A. Exogenous administration of (CAG)₇ siRNAs interfere with cell viability depending on the cell type (n = 3, p<0.0083). HMEC, HPDE and UROTSA cell lines were used as a source for breast, pancreatic and bladder primary human cells. Differentiated SH-SY5Y cells were used as a post-mitotic neuronal cell model (n = 3; one-way ANOVA *p<0.05 ***p<0.001; F = 15.203). B. The toxic effect of (CAG)7 siRNA is dependent on the type of differentiation. SHSY5Y cells were subjected to several neuronal differentiation protocols, and CAG)₇ or scrambled sequences (control siRNA) were administered in each situation. SH-SY5Y sensitivity to (CAG)7 significantly differs in each differentiation condition (*), excepting for TPA standard differentiation condition (#), whose effect wasn't significantly different from the effect observed under TPA long exposure conditions (One-way ANOVA; F = 63.926). (n = 3, p<0.0083). MTT assays were performed 48 hours after transfection. Graphs show relative cell survival indicated as the ratio between cell viability in cells transfected with controls siRNA vs cell viability in cells transfected with (CAG)7. Values indicate the mean ratio ± SEM of three independent experiments.

Figure 6. sCAGs induce post-transcriptional gene silencing in genes with CTG regions.

A. Hela cells were cotransfected with firefly luciferase expressing vectors containing the indicated nucleotide sequences in its 3′-UTR, the specific HTT-e1 expressing vectors or the (CAG)7 siRNA and Renilla luciferase plasmid to normalize data.

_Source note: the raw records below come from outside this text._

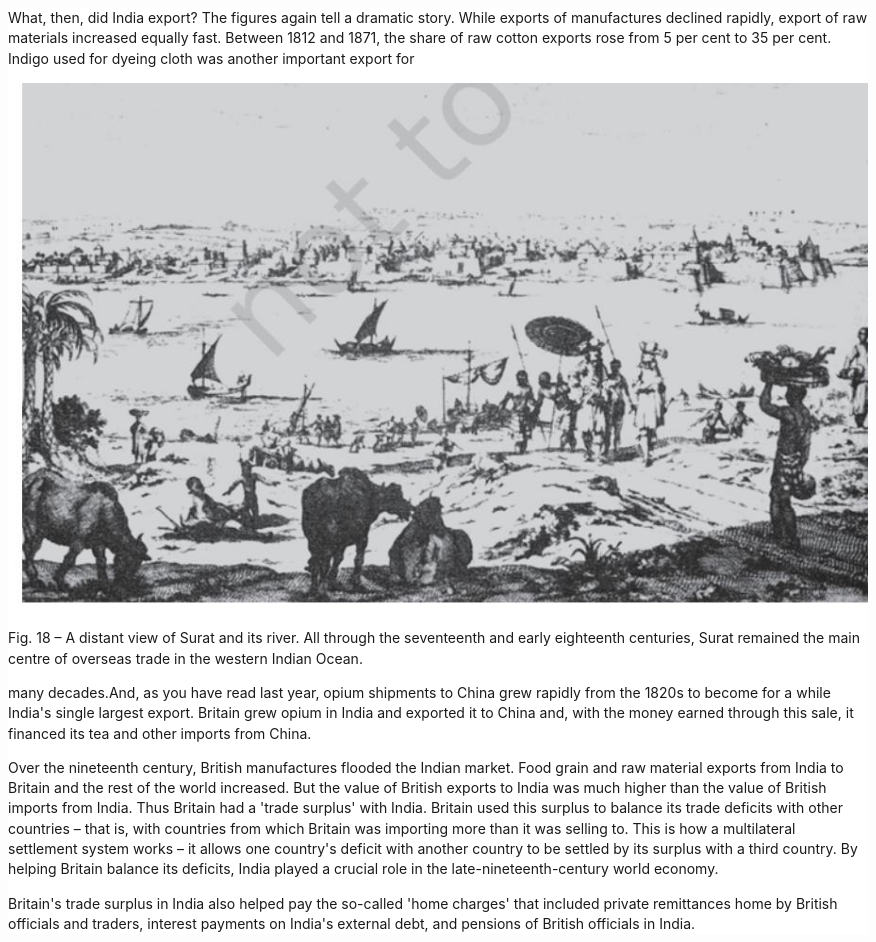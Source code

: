 What, then, did India export? The figures again tell a dramatic story. While exports of manufactures declined rapidly, export of raw materials increased equally fast. Between 1812 and 1871, the share of raw cotton exports rose from 5 per cent to 35 per cent. Indigo used for dyeing cloth was another important export for

![](_page_15_Picture_4.jpeg)

Fig. 18 – A distant view of Surat and its river. All through the seventeenth and early eighteenth centuries, Surat remained the main centre of overseas trade in the western Indian Ocean.

many decades.And, as you have read last year, opium shipments to China grew rapidly from the 1820s to become for a while India's single largest export. Britain grew opium in India and exported it to China and, with the money earned through this sale, it financed its tea and other imports from China.

Over the nineteenth century, British manufactures flooded the Indian market. Food grain and raw material exports from India to Britain and the rest of the world increased. But the value of British exports to India was much higher than the value of British imports from India. Thus Britain had a 'trade surplus' with India. Britain used this surplus to balance its trade deficits with other countries – that is, with countries from which Britain was importing more than it was selling to. This is how a multilateral settlement system works – it allows one country's deficit with another country to be settled by its surplus with a third country. By helping Britain balance its deficits, India played a crucial role in the late-nineteenth-century world economy.

Britain's trade surplus in India also helped pay the so-called 'home charges' that included private remittances home by British officials and traders, interest payments on India's external debt, and pensions of British officials in India.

Assays were performed 24 hours after transfection. Data were first normalized to the 100% of luminescence obtained with the control luciferase vector, lacking 3′UTR inserts (n = 3; *p<0.05, p**p<0,01). B,C. Levels of ADORA2A and MEIS2 transcripts in SH-SY5Y cells transfected with normal and expanded HTT vectors. MRIP was used as endogenous control. qRT-PCR was performed in cells fixed 24 hours after transfection. (n = 3; *p<0.05). Values represent the mean fold change with respect to the control, non-transfected cells ± SEM. D. Western blot showing reduced MEIS2 protein levels in differentiated SH-SY5Y expressing expanded HTT RNA 24 hours after transfection. The graph shows the densitometry determination of MEIS2 levels vs β-Actin. Results represent the mean arbitrary optical density change normalized to the mean value obtained in non-transfected cells (n = 4; *p<0.05).

Figure 7. Model of RNA pathogenic mechanism in HD.

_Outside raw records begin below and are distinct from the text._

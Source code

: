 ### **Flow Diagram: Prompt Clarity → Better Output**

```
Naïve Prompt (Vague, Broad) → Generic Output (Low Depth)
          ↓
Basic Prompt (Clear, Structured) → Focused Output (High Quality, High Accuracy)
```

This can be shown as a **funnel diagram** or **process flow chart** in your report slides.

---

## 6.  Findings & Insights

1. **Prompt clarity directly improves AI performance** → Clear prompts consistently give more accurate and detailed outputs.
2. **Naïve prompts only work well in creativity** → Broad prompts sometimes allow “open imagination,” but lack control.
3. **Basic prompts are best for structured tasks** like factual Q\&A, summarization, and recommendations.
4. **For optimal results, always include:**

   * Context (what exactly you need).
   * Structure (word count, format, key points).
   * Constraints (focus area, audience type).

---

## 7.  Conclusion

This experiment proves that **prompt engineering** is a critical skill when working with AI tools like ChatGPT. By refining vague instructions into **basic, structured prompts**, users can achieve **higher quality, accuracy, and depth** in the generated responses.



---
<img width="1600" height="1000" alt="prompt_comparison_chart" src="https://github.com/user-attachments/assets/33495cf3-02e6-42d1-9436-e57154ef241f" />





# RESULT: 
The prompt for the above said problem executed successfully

Several RNA dependent mechanisms contribute to HD pathogenesis. Dicer activity on hairpin-like structures in the mutant HTT gene or in double stranded sense and antisense transcripts induces the formation of sCAG or CAG/CTG siRNA that are incorporated into the RISC complex and trigger abnormal gene silencing. In addition mutant HTT mRNA may induce gene expression deregulation through sequestration of RNA binding proteins that have affinity for CAG repeats, including the transcriptional regulator MBLN. miRNA deregulation produced at least by cellular stress and REST transcriptional malfunction may also contribute to gene expression deregulation in HD.